Don't worry, Mom, I'm not running near the park anymore.

On guard since Chief Yale guard warned about attempted abduction of a jogger a week ago,  I sped up when a tree yelled hey this morning. But a blond, dyed, woman with a microphone, channel eight, emerged. She stepped around the tree and started asking questions with follow-ups as a camera followed her up to me slowly. Is there a better time to be interviewed for the local news than after you've run a mile and a half? Than after you've found out a woman was raped in broad daylight in the park you were running, now standing, soon to be leaving in. It was on Sunday in broad daylight, she stresses the wide word, then repeating the phrase, in broad daylight. I don't think of the people, the deranged danger, just the way the light looks on the park mornings. As dawn goes down to day, the trees are stained glass windows. Leaves transmit green gold as I come around a bend and the trees are backlit. I guess I won't be back.

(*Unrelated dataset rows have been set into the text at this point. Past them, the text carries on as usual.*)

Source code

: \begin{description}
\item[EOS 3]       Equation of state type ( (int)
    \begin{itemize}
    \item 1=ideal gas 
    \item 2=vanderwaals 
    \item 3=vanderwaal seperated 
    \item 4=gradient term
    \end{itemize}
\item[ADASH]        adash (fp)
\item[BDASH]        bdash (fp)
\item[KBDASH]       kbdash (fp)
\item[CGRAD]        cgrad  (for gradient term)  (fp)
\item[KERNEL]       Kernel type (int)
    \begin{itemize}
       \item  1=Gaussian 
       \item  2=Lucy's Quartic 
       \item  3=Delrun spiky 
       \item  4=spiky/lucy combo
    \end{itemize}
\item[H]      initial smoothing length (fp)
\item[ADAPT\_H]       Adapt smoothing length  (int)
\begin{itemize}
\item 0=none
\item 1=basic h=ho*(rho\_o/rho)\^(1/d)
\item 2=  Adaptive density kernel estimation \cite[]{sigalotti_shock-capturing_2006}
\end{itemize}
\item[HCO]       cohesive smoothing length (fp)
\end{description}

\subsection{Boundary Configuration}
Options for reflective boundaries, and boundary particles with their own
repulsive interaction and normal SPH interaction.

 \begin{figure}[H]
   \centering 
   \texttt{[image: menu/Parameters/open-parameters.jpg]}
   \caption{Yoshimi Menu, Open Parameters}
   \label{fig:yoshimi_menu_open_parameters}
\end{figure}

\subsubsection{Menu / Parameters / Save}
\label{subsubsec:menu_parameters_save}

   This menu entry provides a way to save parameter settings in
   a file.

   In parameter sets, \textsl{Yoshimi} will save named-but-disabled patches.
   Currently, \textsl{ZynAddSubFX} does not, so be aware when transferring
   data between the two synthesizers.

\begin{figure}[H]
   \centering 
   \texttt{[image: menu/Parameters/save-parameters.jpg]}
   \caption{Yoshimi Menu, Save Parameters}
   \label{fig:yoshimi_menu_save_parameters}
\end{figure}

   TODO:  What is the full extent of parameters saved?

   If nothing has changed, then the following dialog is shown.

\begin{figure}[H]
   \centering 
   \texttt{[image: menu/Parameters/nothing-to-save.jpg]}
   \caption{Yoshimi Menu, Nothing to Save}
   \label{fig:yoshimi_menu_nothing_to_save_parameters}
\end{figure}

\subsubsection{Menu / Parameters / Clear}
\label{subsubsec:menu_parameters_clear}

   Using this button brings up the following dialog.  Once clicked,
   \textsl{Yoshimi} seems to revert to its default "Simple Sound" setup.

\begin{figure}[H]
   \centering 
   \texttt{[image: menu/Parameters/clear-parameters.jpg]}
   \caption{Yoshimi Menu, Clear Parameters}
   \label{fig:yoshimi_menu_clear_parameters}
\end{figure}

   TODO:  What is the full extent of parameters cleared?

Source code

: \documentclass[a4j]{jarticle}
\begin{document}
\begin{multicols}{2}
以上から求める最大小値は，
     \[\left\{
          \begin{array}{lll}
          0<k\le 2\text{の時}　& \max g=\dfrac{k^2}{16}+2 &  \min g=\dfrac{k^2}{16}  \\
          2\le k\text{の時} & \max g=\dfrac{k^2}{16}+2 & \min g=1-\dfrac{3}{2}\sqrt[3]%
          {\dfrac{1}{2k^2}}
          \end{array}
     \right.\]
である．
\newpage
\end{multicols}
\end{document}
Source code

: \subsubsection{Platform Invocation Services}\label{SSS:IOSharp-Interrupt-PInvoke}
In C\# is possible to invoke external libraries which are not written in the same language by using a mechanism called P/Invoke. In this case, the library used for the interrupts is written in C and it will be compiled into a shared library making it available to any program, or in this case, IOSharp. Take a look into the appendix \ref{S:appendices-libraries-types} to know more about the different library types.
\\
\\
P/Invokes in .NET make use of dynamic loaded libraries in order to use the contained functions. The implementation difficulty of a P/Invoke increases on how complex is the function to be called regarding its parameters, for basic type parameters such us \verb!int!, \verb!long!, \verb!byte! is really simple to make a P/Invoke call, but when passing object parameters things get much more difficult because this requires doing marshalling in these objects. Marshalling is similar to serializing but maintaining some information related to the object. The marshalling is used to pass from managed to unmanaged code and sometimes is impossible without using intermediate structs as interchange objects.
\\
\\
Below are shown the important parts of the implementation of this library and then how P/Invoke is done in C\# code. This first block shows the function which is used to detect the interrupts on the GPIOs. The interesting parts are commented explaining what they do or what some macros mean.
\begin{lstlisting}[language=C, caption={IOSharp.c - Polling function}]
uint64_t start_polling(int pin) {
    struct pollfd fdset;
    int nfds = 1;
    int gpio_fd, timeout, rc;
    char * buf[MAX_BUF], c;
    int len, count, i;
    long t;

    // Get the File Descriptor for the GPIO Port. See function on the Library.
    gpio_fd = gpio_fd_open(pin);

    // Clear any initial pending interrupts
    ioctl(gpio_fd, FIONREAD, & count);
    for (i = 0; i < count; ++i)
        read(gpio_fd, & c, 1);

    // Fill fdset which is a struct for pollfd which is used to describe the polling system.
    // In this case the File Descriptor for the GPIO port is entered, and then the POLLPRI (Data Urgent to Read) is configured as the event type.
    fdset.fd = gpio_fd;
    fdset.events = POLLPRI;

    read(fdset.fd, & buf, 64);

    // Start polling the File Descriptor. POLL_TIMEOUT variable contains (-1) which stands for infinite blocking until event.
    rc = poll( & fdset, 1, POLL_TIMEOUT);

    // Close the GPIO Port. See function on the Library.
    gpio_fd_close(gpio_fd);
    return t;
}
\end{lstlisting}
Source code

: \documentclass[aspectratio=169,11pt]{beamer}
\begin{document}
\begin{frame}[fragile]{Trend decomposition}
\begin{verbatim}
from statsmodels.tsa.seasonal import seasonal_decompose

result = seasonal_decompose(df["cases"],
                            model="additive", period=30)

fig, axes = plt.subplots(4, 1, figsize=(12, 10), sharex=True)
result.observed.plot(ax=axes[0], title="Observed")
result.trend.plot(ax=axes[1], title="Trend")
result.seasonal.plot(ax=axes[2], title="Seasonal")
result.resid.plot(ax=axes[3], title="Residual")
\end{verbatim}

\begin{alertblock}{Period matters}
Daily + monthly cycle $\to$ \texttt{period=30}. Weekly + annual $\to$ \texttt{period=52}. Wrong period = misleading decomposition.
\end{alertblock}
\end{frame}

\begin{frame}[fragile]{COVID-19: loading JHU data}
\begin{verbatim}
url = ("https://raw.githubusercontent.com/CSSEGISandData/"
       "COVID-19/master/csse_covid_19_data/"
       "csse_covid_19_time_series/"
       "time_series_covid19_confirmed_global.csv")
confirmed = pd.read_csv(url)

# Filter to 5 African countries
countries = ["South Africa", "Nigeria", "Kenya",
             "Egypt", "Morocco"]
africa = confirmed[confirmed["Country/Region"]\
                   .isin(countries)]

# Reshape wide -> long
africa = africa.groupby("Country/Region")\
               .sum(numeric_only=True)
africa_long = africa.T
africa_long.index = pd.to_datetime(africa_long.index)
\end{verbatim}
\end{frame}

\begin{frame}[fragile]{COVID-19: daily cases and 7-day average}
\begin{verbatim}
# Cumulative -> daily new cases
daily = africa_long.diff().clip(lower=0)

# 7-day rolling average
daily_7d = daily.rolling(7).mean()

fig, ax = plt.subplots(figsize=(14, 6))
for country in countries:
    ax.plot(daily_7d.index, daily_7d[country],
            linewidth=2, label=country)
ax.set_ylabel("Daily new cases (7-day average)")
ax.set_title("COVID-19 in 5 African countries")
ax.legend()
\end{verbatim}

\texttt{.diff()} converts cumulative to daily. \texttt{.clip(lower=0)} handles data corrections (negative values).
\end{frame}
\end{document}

Running away, realize I am the stupidest student I know. The Central Park Jogger. Should have known. Been prepared not to be scared. I sprint unsure if I'm running from feeling insecure in my city or insecure in their camera. In flight, I fight thoughts that this is a safe place. They have free jazz concerts here. There is a playground with kids. Their dogs get walked. I only ever skirt the edge of the park, always in sight of street, never deep in dense trails. But I will be on the 11 o'clock news as the Yale student foolish with youth enough not to know but to run the park. Not any more.

From the trees of Edgewood park, this isn't the word springing from the Bushes. Terrorism is a conscious, concerted effort to make you change habits, regard others, vote out of fear. This is different. This makes me change the of course of running, think twice about where I go, everyone I pass, look with no liking of any stranger, but there's nothing but individual anger and insanity behind it. The shootings, the almost abduction, this raping are not part of a plan to scare women in New Haven. So go about normal routine and talk it away. It is a city even if the power lines ride above the traffic, traverse the sky. Things happen but it's unlikely if you keep your head. Ride the minibus home two blocks from friends. Don't walk alone after dark. Don't run in the park. Go to work. Look over shoulder. Just be smart. Terrified.